Israeli Prime Minister Ehud Olmert and Palestinian President Mahmoud Abbas agreed on Tuesday to accelerate U.S.-backed peace talks after critics warned Israel not enough was being done to get a deal this year.
The negotiations, which President George W. Bush hopes will yield an agreement on Palestinian statehood before he leaves office next January, have been stalled by disputes over Israeli plans to build new homes near Jerusalem and Olmert's insistence on putting off talks on the fate of the Holy city.
After months of delay, Olmert and Abbas agreed on Tuesday to set up working groups that will tackle side issues like water use, Israeli officials said. Olmert's spokesman Mark Regev said negotiators would meet "almost daily" going forward.
Ahead of the meeting in Jerusalem, Palestinian Prime Minister Salam Fayyad, France's foreign minister and top U.N. officials said the pace of negotiations was too slow to reach a statehood deal before the end of the year. Fayyad said talks had to be "stepped up significantly".
The most serious peace talks in seven years were launched at a conference in Annapolis, Maryland in November but both sides remain divided on what any statehood agreement should entail.
Olmert has said the goal was an understanding on "basic principles" for a Palestinian state, rather than the full-fledged agreement that Palestinians have been seeking.
An Israeli official, speaking on condition of anonymity, said negotiators had made "some progress" on the core issues, which include borders, the fate of millions of Palestinian refugees, as well as Jerusalem.
"Israel is committed to discussing all the core issues," Regev said after the two-hour-long meeting.
Olmert angered the Palestinians earlier this week when he said talks on Jerusalem would be postponed until the end of the negotiating process. Palestinian officials denied Olmert's assertion that Abbas had agreed to the delay.
Regev said Olmert's statements on Jerusalem were "very clear" and Israeli officials said the issue did not come up in Tuesday's meeting.
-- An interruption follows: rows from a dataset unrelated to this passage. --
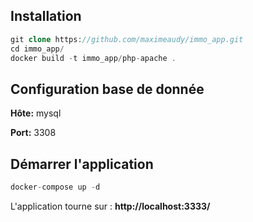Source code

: ## Installation


```php
git clone https://github.com/maximeaudy/immo_app.git
cd immo_app/
docker build -t immo_app/php-apache .
```

## Configuration base de donnée

**Hôte:** mysql

**Port:** 3308

## Démarrer l'application
```php
docker-compose up -d
```
L'application tourne sur : **http://localhost:3333/**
Palestinian negotiator Saeb Erekat said Abbas told Olmert that "we cannot divide the final-status issues, neither can we postpone any of them".
GAZA CROSSINGS
Abbas, whose authority has been limited to the occupied West Bank since Hamas Islamists seized the Gaza Strip in June, asked Olmert to open the coastal territory's commercial crossings to let in supplies for Gaza's 1.5 million residents, Israeli officials said.
But Olmert was noncommittal. "We are considering these Palestinian requests," Regev said without elaborating.
A senior Israeli official said Olmert wanted the U.S.-backed negotiations to focus initially on borders, and then turn to the thornier issues of Jerusalem and refugees. "If you start with Jerusalem and refugees and you fail, then what?" he said.
Holding off negotiations on Jerusalem makes political sense for Olmert as it will help him retain his fragile coalition. The ultra-religious Shas party has threatened to leave the government if the negotiations focus on the fate of Jerusalem.
Israel considers Arab East Jerusalem, which it captured in a 1967 war and later annexed along with adjacent areas of the West Bank in a move that was never recognized internationally, as part of its "indivisible and eternal capital".
Palestinians want East Jerusalem to be capital of the state they hope to establish in the Gaza Strip and occupied West Bank.
While Olmert has come out publicly calling for talks on Jerusalem to be postponed, the position of Israel's chief negotiator, Foreign Minister Tzipi Livni, has remained vague.
She had made clear in private meetings she would not tell Palestinian chief negotiator Ahmed Qurie to "shut up" if he raised the issue of Jerusalem in their negotiations, Israeli officials said.
Livni is Olmert's main political rival within their centrist Kadima party and is seen as a possible successor if his government collapses.